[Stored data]
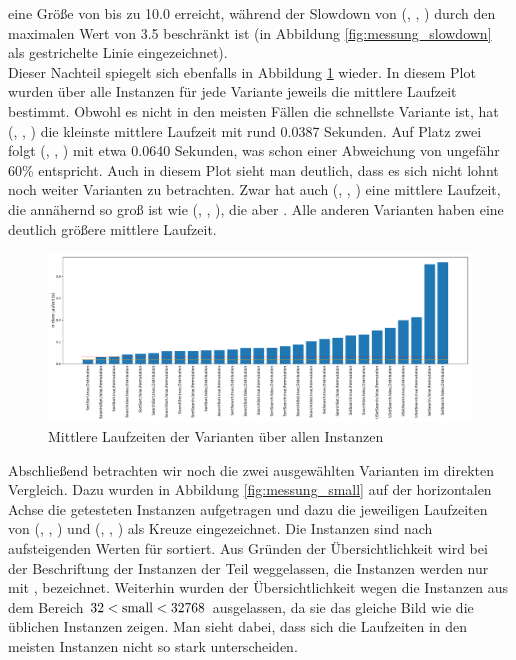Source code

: eine Größe von bis zu 10.0 erreicht, während der Slowdown von  (\SorSor, \true, \distr) durch den maximalen
Wert von 3.5 beschränkt ist (in Abbildung \ref{fig:messung_slowdown} als gestrichelte Linie eingezeichnet).
\\
Dieser Nachteil spiegelt sich ebenfalls in Abbildung \ref{fig:messung_mean} wieder. In diesem Plot
wurden über alle Instanzen für jede Variante jeweils die mittlere Laufzeit bestimmt. Obwohl
es nicht in den meisten Fällen die schnellste Variante ist, hat (\SorSor, \true, \distr) die 
kleinste mittlere Laufzeit mit rund 0.0387 Sekunden. Auf Platz zwei folgt
(\SeaUSet, \false, \perm) mit etwa 0.0640 Sekunden, was schon einer Abweichung von ungefähr 60\% entspricht.
Auch in diesem Plot sieht man deutlich, dass es sich nicht lohnt noch weiter Varianten zu betrachten. Zwar hat 
auch (\SorSor, \true, \perm) eine mittlere Laufzeit, die annähernd so groß ist wie (\SeaUSet, \false, \perm),{}
die aber . Alle anderen Varianten haben eine deutlich größere mittlere
Laufzeit.
\begin{figure}
\centering
	\includegraphics[width = \textwidth]{figures/mean.pdf}
	\caption{Mittlere Laufzeiten der Varianten über allen Instanzen}
	\label{fig:messung_mean}
\end{figure}
Abschließend betrachten wir noch die zwei ausgewählten Varianten im direkten Vergleich. Dazu wurden
in Abbildung \ref{fig:messung_small} auf der horizontalen Achse die getesteten Instanzen aufgetragen
und dazu die jeweiligen Laufzeiten von (\SorSor, \true, \distr) und (\SeaUSet, \false, \perm) als Kreuze
eingezeichnet. Die Instanzen sind nach aufsteigenden Werten für \sm{} sortiert. Aus Gründen der Übersichtlichkeit
wird bei  der Beschriftung der Instanzen der Teil \fr{} weggelassen, die Instanzen werden 
nur mit \la{}, \sm{} bezeichnet. Weiterhin wurden der
Übersichtlichkeit wegen die Instanzen aus dem Bereich $32 < \text{small}  <32768$ ausgelassen, da sie das gleiche
Bild wie die üblichen Instanzen zeigen.
Man sieht dabei, dass sich die Laufzeiten in den meisten Instanzen nicht so stark unterscheiden.

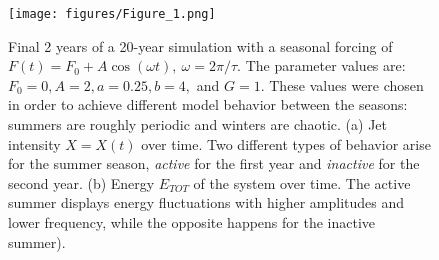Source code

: \documentclass[%
 aip, cha,
 amsmath,amssymb,
 reprint,%
author-year,%
]{revtex4-1}
\newcommand{\0}{\mathbf 0}
\begin{document}
\begin{figure}[t!]
    \centering
    \texttt{[image: figures/Figure\_1.png]}
    \caption{Final 2 years of a 20-year simulation with a seasonal forcing of $F(t) = F_0 + A \cos(\omega t), \ \omega = {2\pi}/{\tau}$. The parameter values are: $F_0 = 0, A = 2, a = 0.25, b = 4,$ and $G = 1.$ These values were chosen in order to achieve different model behavior between the seasons: summers are roughly periodic and winters are chaotic. (a) Jet intensity $X = X(t)$ over time. Two different types of behavior arise for the summer season, \textit{active} for the first year and \textit{inactive} for the second year. (b) Energy $E_{TOT}$ of the system over time. The active summer displays energy fluctuations with higher amplitudes and lower frequency, while the opposite happens for the inactive summer). }
    \label{fig:timeseries}
    \vspace{-10pt}
\end{figure}
\end{document}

§ **Exercise description**
Please transcribe all of the entries word for word, with the pictures left out.

§ **Exercise result**
Source code

: eine Größe von bis zu 10.0 erreicht, während der Slowdown von  (\SorSor, \true, \distr) durch den maximalen
Wert von 3.5 beschränkt ist (in Abbildung \ref{fig:messung_slowdown} als gestrichelte Linie eingezeichnet).
\\
Dieser Nachteil spiegelt sich ebenfalls in Abbildung \ref{fig:messung_mean} wieder. In diesem Plot
wurden über alle Instanzen für jede Variante jeweils die mittlere Laufzeit bestimmt. Obwohl
es nicht in den meisten Fällen die schnellste Variante ist, hat (\SorSor, \true, \distr) die 
kleinste mittlere Laufzeit mit rund 0.0387 Sekunden. Auf Platz zwei folgt
(\SeaUSet, \false, \perm) mit etwa 0.0640 Sekunden, was schon einer Abweichung von ungefähr 60\% entspricht.
Auch in diesem Plot sieht man deutlich, dass es sich nicht lohnt noch weiter Varianten zu betrachten. Zwar hat 
auch (\SorSor, \true, \perm) eine mittlere Laufzeit, die annähernd so groß ist wie (\SeaUSet, \false, \perm),{}
die aber . Alle anderen Varianten haben eine deutlich größere mittlere
Laufzeit.
\begin{figure}
\centering
	\includegraphics[width = \textwidth]{figures/mean.pdf}
	\caption{Mittlere Laufzeiten der Varianten über allen Instanzen}
	\label{fig:messung_mean}
\end{figure}
Abschließend betrachten wir noch die zwei ausgewählten Varianten im direkten Vergleich. Dazu wurden
in Abbildung \ref{fig:messung_small} auf der horizontalen Achse die getesteten Instanzen aufgetragen
und dazu die jeweiligen Laufzeiten von (\SorSor, \true, \distr) und (\SeaUSet, \false, \perm) als Kreuze
eingezeichnet. Die Instanzen sind nach aufsteigenden Werten für \sm{} sortiert. Aus Gründen der Übersichtlichkeit
wird bei  der Beschriftung der Instanzen der Teil \fr{} weggelassen, die Instanzen werden 
nur mit \la{}, \sm{} bezeichnet. Weiterhin wurden der
Übersichtlichkeit wegen die Instanzen aus dem Bereich $32 < \text{small}  <32768$ ausgelassen, da sie das gleiche
Bild wie die üblichen Instanzen zeigen.
Man sieht dabei, dass sich die Laufzeiten in den meisten Instanzen nicht so stark unterscheiden.

Source code

: \documentclass[%
 aip, cha,
 amsmath,amssymb,
 reprint,%
author-year,%
]{revtex4-1}
\newcommand{\0}{\mathbf 0}
\begin{document}
\begin{figure}[t!]
    \centering
    \texttt{[image: figures/Figure\_1.png]}
    \caption{Final 2 years of a 20-year simulation with a seasonal forcing of $F(t) = F_0 + A \cos(\omega t), \ \omega = {2\pi}/{\tau}$. The parameter values are: $F_0 = 0, A = 2, a = 0.25, b = 4,$ and $G = 1.$ These values were chosen in order to achieve different model behavior between the seasons: summers are roughly periodic and winters are chaotic. (a) Jet intensity $X = X(t)$ over time. Two different types of behavior arise for the summer season, \textit{active} for the first year and \textit{inactive} for the second year. (b) Energy $E_{TOT}$ of the system over time. The active summer displays energy fluctuations with higher amplitudes and lower frequency, while the opposite happens for the inactive summer). }
    \label{fig:timeseries}
    \vspace{-10pt}
\end{figure}
\end{document}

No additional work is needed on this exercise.